Looking up Haute Elan, who are the company running 'modest' fashion week, they are explicitly targeting the Muslim market and describe it elsewhere as 'Muslimah Fashion'. IMO that would be a much better name, Muslimah Fashion Week. Much less loaded.
'Modest' does imply that other fashion is immodest. And the opposite of that is immodest. And the definition of immodest and some of it's synonyms:
lacking humility or decorousness.
"his immodest personality"
synonyms: indecorous, improper, indecent, indelicate, indiscreet, immoral; forward, bold, brazen, impudent, unblushing, unchaste, unvirtuous, shameless, loose, wanton; informalfresh, cheeky, naughty, saucy
"her clothes and manner were most immodest"
Which of course gets us into the full implications of 'modest' and 'immodest' dress which implies that women who dress 'immodestly' are signalling immorality and unchasteness which then gets us into old fashioned arguments about women being dressed a certain way 'asking for it'. Which funnily enough do tend to be rather prevalent in the countries where this is the predominant mode of dress.

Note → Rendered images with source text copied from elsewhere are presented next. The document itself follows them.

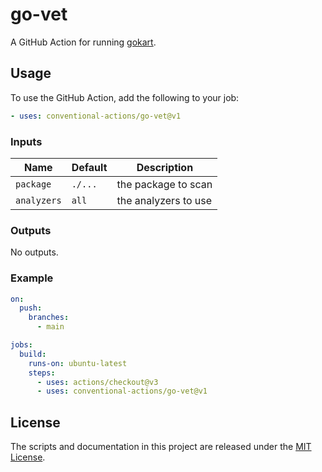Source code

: # go-vet

A GitHub Action for running [gokart](https://github.com/praetorian-inc/gokart).

## Usage

To use the GitHub Action, add the following to your job:

```yaml
- uses: conventional-actions/go-vet@v1
```

### Inputs

| Name        | Default | Description          |
|-------------|---------|----------------------|
| `package`   | `./...` | the package to scan  |
| `analyzers` | `all`   | the analyzers to use |

### Outputs

No outputs.

### Example

```yaml
on:
  push:
    branches:
      - main

jobs:
  build:
    runs-on: ubuntu-latest
    steps:
      - uses: actions/checkout@v3
      - uses: conventional-actions/go-vet@v1
```

## License

The scripts and documentation in this project are released under the [MIT License](LICENSE).

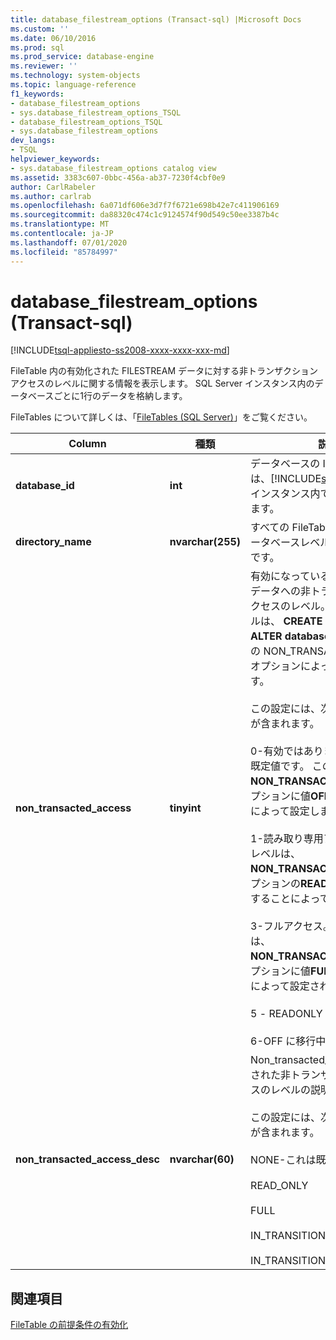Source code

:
 ```yaml
---
title: database_filestream_options (Transact-sql) |Microsoft Docs
ms.custom: ''
ms.date: 06/10/2016
ms.prod: sql
ms.prod_service: database-engine
ms.reviewer: ''
ms.technology: system-objects
ms.topic: language-reference
f1_keywords:
- database_filestream_options
- sys.database_filestream_options_TSQL
- database_filestream_options_TSQL
- sys.database_filestream_options
dev_langs:
- TSQL
helpviewer_keywords:
- sys.database_filestream_options catalog view
ms.assetid: 3383c607-0bbc-456a-ab37-7230f4cbf0e9
author: CarlRabeler
ms.author: carlrab
ms.openlocfilehash: 6a071df606e3d7f7f6721e698b42e7c411906169
ms.sourcegitcommit: da88320c474c1c9124574f90d549c50ee3387b4c
ms.translationtype: MT
ms.contentlocale: ja-JP
ms.lasthandoff: 07/01/2020
ms.locfileid: "85784997"
---
```

# <a name="sysdatabase_filestream_options-transact-sql"></a>database_filestream_options (Transact-sql)
[!INCLUDE[tsql-appliesto-ss2008-xxxx-xxxx-xxx-md](../../includes/applies-to-version/sqlserver.md)]

  FileTable 内の有効化された FILESTREAM データに対する非トランザクション アクセスのレベルに関する情報を表示します。 SQL Server インスタンス内のデータベースごとに1行のデータを格納します。  
  
 FileTables について詳しくは、「[FileTables &#40;SQL Server&#41;](../../relational-databases/blob/filetables-sql-server.md)」をご覧ください。  
  
  
|Column|種類|説明|  
|------------|----------|-----------------|  
|**database_id**|**int**|データベースの ID です。 この値は、[!INCLUDE[ssNoVersion](../../includes/ssnoversion-md.md)] のインスタンス内で一意になっています。|  
|**directory_name**|**nvarchar(255)**|すべての FileTable 名前空間のデータベースレベルのディレクトリです。|  
|**non_transacted_access**|**tinyint**|有効になっている FILESTREAM データへの非トランザクションアクセスのレベル。 アクセスのレベルは、 **CREATE database**または**ALTER database**ステートメントの NON_TRANSACTED_ACCESS オプションによって設定されます。<br /><br /> この設定には、次のいずれかの値が含まれます。<br /><br /> 0-有効ではありません。 これが既定値です。 このレベルは、 **NON_TRANSACTED_ACCESS**オプションに値**OFF**を指定することによって設定します。<br /><br /> 1-読み取り専用アクセス。 このレベルは、 **NON_TRANSACTED_ACCESS**オプションの**READ_ONLY**値を指定することによって設定されます。<br /><br /> 3-フルアクセス。 このレベルは、 **NON_TRANSACTED_ACCESS**オプションに値**FULL**を指定することによって設定されます。<br /><br /> 5 - READONLY に移行中。<br /><br /> 6-OFF に移行中|  
|**non_transacted_access_desc**|**nvarchar(60)**|Non_transacted_access で特定された非トランザクションアクセスのレベルの説明。<br /><br /> この設定には、次のいずれかの値が含まれます。<br /><br /> NONE-これは既定値です。<br /><br /> READ_ONLY<br /><br /> FULL<br /><br /> IN_TRANSITION_TO_READ_ONLY<br /><br /> IN_TRANSITION_TO_OFF|  
  
## <a name="see-also"></a>関連項目  
 [FileTable の前提条件の有効化](../../relational-databases/blob/enable-the-prerequisites-for-filetable.md)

Joan you are being massively hypocritical objecting to supposed implications posters are making on this thread while at the same refusing to accept that 'modest' dress makes all sorts of implications about the 'immodest' dress of others.
It's a matter of mutual respect. Women are free to dress in either fashion and people are free to exhibit or sell either. There is only a problem when people start implying either preference has any kind of superiority over the other. And the 'modest' description certainly does that.